The end of the traditional church wedding?

This is guest post by Rev’d Julian Mann:

If the Church of England is to avoid substantial numbers of its clergy being prosecuted under the Equality Act, it could have to stop registering marriages when Parliament legislates for same-sex marriage.

That is the clear implication from the commendably candid briefing the Church House Legal Office has just given General Synod members.

The advice is clear that Anglican parish churches are no more required under the Equality Act to register civil partnerships than gentlemen’s outfitters are required to sell women’s clothes. But ‘if Parliament were in due course to legislate for same sex marriage, as recently suggested by the Prime Minister, we would of course be in new territory’.

Quite so – we would be on our way to a very cold place indeed for British Christianity.

If the law of the United Kingdom were to define marriage as both between a man and a woman and between two persons of the same sex, then it must become discriminatory for a registrar to refuse to conduct ceremonies for people who are legally entitled to get married.

The legal reasoning given in the Church House briefing on civil partnerships in religious premises explains why and merits careful reading:

A key relevant provision is section 29 of the Equality Act which makes it unlawful for ‘a person (a “service-provider”) concerned with the provision of a service to the public or a section of the public’ to discriminate on various grounds, including sexual orientation, ‘against a person requiring the service by not providing the person with the service’. A Church which provides couples with the opportunity to marry (but not to register civil partnerships) is “concerned with” the provision of marriage only; it is simply not “concerned with” the provision of facilities to register civil partnerships.

The briefing continues:

That would be a different ‘service’, marriage and civil partnership being legally distinct concepts. If Parliament were in due course to legislate for same sex marriage, as recently suggested by the Prime Minister, we would of course be in new territory. But that is a separate issue which would have to be addressed in the course of that new legislation.

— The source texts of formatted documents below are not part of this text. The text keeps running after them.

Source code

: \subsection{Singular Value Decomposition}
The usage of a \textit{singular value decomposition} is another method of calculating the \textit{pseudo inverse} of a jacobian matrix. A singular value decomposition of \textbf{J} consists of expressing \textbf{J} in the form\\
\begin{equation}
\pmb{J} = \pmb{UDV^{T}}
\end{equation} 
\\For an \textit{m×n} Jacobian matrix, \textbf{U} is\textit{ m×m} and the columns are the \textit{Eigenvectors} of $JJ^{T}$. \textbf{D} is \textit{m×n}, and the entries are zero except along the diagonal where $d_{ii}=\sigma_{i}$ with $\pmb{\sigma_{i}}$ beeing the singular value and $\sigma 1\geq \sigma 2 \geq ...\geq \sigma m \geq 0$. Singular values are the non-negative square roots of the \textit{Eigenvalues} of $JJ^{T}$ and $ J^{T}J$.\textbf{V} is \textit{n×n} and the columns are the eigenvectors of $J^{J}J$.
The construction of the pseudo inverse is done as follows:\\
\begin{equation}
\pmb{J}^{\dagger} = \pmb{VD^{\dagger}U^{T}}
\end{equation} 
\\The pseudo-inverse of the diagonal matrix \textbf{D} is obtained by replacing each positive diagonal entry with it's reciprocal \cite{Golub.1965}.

Clearly, if the Established Church decides that the price of continuing to register weddings is too high under the same-sex marriage regime, then that would be a significant social change for the nation. The traditional church wedding to which the eligible residents of an ecclesiastical parish are legally entitled is part of the national collective memory. Its cultural continuation is the legacy of the fact that Britain was spared the 19th century revolutions that convulsed mainland Europe, particularly France.

Unlike France, Britain had an evangelical revival in the 18th century in which Anglican clergy such as Wesley and Whitefield proclaimed God’s message of salvation by grace alone through faith alone in Christ alone. Thankfully, the soul of Britain did not fall for the unenlightened cynicism of Voltaire, which meant that our country was spared a state monopoly on marriage registration.

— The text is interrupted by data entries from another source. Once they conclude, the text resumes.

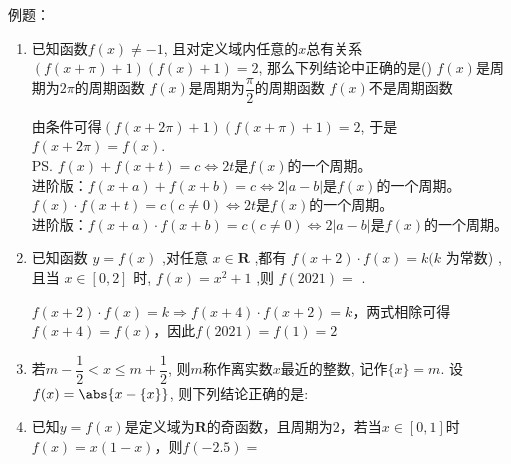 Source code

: 例题：
\begin{enumerate}
    \item 已知函数$f(x)\neq -1$, 且对定义域内任意的$x$总有关系$(f(x+\pi)+1)(f(x)+1)=2$, 那么下列结论中正确的是\dotfill()
    {$f(x)$是周期为$2\pi$的周期函数}
    {$f(x)$是周期为$\dfrac{\pi}{2}$的周期函数}
    {$f(x)$不是周期函数}
    \begin{jieda}
    由条件可得$(f(x+2\pi)+1)(f(x+\pi)+1)=2$, 于是$f(x+2\pi)=f(x)$. \\
    \ps $f(x) + f(x+t) = c\Longleftrightarrow 2t$是$f(x)$的一个周期。\\
    进阶版：$f(x+a) + f(x+b) = c\Longleftrightarrow 2|a-b|$是$f(x)$的一个周期。 \\
    $f(x) \cdot f(x+t) = c (c \neq 0)\Longleftrightarrow 2t$是$f(x)$的一个周期。\\
    进阶版：$f(x+a) \cdot f(x+b) = c (c \neq 0)\Longleftrightarrow 2|a-b|$是$f(x)$的一个周期。
    \end{jieda}
    \item 已知函数 $y = f\left( x\right)$ ,对任意 $x \in  \mathbf{R}$ ,都有 $f\left( {x + 2}\right)  \cdot  f\left( x\right)  = k(k$ 为常数) ,且当 $x \in  \left\lbrack  {0,2}\right\rbrack$ 时, $f\left( x\right)  = {x}^{2} + 1$ ,则 $f\left( {2021}\right)  =$ .
    \begin{jieda}
        $f\left( {x + 2}\right)  \cdot  f\left( x\right)  = k \Longrightarrow f\left( {x + 4}\right)  \cdot  f\left( x+2\right)  = k$，两式相除可得$f(x+4) = f(x)$，因此$f(2021) = f(1) = 2$
    \end{jieda}
    \item 若$m-\dfrac{1}{2}<x\leq m+\dfrac{1}{2}$, 则$m$称作离实数$x$最近的整数, 记作$\{x\}=m$. 
    设$f(x)=\abs{x-\{x\}}$, 则下列结论正确的是:
    \item 已知$y = f(x)$是定义域为$\mathbf{R}$的奇函数，且周期为$2$，若当$x \in [0, 1]$时$f(x) = x(1-x)$，则$f(-2.5) = $

\end{enumerate}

But the Church of England could not be blamed for making such a change in order to protect its front-line clergy from getting sued.

Can there be any reasonable hope that on present form homosexual activists would refrain from pursuing vexatious litigations against churches? Witness what happened to the Bulls.

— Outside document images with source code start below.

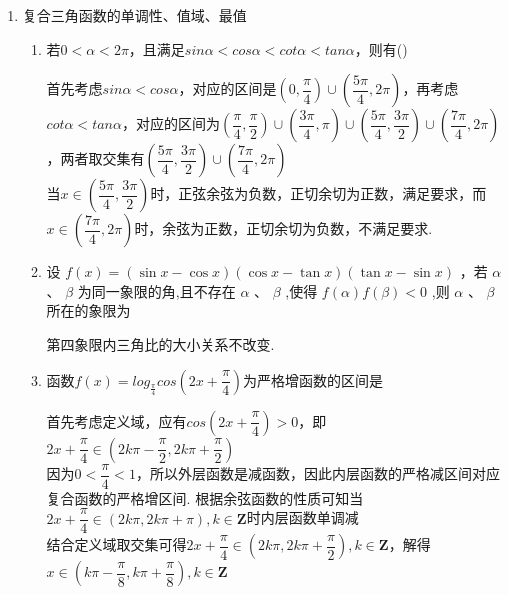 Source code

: \begin{enumerate}
\item 复合三角函数的单调性、值域、最值
    \begin{enumerate}
        \item 若$0 < \alpha < 2\pi$，且满足$sin\alpha < cos\alpha < cot\alpha < tan\alpha$，则有\dotfill()
        \begin{jieda}
            首先考虑$sin\alpha < cos\alpha$，对应的区间是$(0, \dfrac{\pi}{4})\cup(\dfrac{5\pi}{4}, 2\pi)$，再考虑$cot\alpha < tan\alpha$，对应的区间为$(\dfrac{\pi}{4}, \dfrac{\pi}{2}) \cup (\dfrac{3\pi}{4}, \pi) \cup (\dfrac{5\pi}{4}, \dfrac{3\pi}{2}) \cup (\dfrac{7\pi}{4}, 2\pi)$，两者取交集有$(\dfrac{5\pi}{4}, \dfrac{3\pi}{2}) \cup (\dfrac{7\pi}{4}, 2\pi)$ \\
            当$x \in (\dfrac{5\pi}{4}, \dfrac{3\pi}{2})$时，正弦余弦为负数，正切余切为正数，满足要求，而$x \in (\dfrac{7\pi}{4}, 2\pi)$时，余弦为正数，正切余切为负数，不满足要求.
        \end{jieda}
        \item 设 $f\left( x\right)  = \left( {\sin x - \cos x}\right) \left( {\cos x - \tan x}\right) \left( {\tan x - \sin x}\right)$ ，若 $\alpha$ 、 $\beta$ 为同一象限的角,且不存在 $\alpha \text{ 、 }\beta$ ,使得 $f\left( \alpha \right) f\left( \beta \right)  < 0$ ,则 $\alpha \text{ 、 }\beta$ 所在的象限为 
        \begin{jieda}
            第四象限内三角比的大小关系不改变.
        \end{jieda}
        \item 函数$f(x) = log_{\frac{\pi}{4}}cos(2x+\dfrac{\pi}{4})$为严格增函数的区间是
        \begin{jieda}
            首先考虑定义域，应有$cos(2x+\dfrac{\pi}{4}) > 0$，即$2x + \dfrac{\pi}{4} \in (2k\pi - \dfrac{\pi}{2}, 2k\pi + \dfrac{\pi}{2})$ \\
            因为$0 < \dfrac{\pi}{4} < 1$，所以外层函数是减函数，因此内层函数的严格减区间对应复合函数的严格增区间. 根据余弦函数的性质可知当$2x+\dfrac{\pi}{4} \in (2k\pi, 2k\pi+\pi), k \in \mathbf{Z}$时内层函数单调减 \\
            结合定义域取交集可得$2x+\dfrac{\pi}{4} \in (2k\pi, 2k\pi + \dfrac{\pi}{2}), k \in \mathbf{Z}$，解得$x \in  (k\pi - \dfrac{\pi}{8}, k\pi + \dfrac{\pi}{8}), k\in \mathbf{Z}$

\end{jieda}
\end{enumerate}
\end{enumerate}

The fact is that front-line clergy are not wealthy people nor in many cases are the churches we serve. Furthermore, orthodox clergy should not expect a great deal of moral or indeed financial support from their congregations. Often, Christian people in Anglican churches, even evangelical ones, are biblically illiterate compared with previous generations and so are less than clear on the biblical issues at stake. It takes a long Bible teaching ministry in one place to turn that around.

Orthodox Anglican clergy could find themselves quite isolated in civil actions, as well as finding their piggy banks depleted due to legal costs. It is also highly unlikely that there would be much of an outcry from the public over clergy going bankrupt.

In most people’s eyes, clergy were dog-collared oddballs on the margins of society even before they started being pictured in the papers on the steps of the Crown Court for being homophobic.

Regular members of churches could still have a Christian service after their civil marriage. But the terms under which such services were offered would need to be carefully crafted in order to avoid falling foul of the Equality Act.

How ironic and indeed tragic that an intellectually able and politically gifted Conservative Prime Minister could unwittingly prove to be the midwife to the end of the traditional church wedding.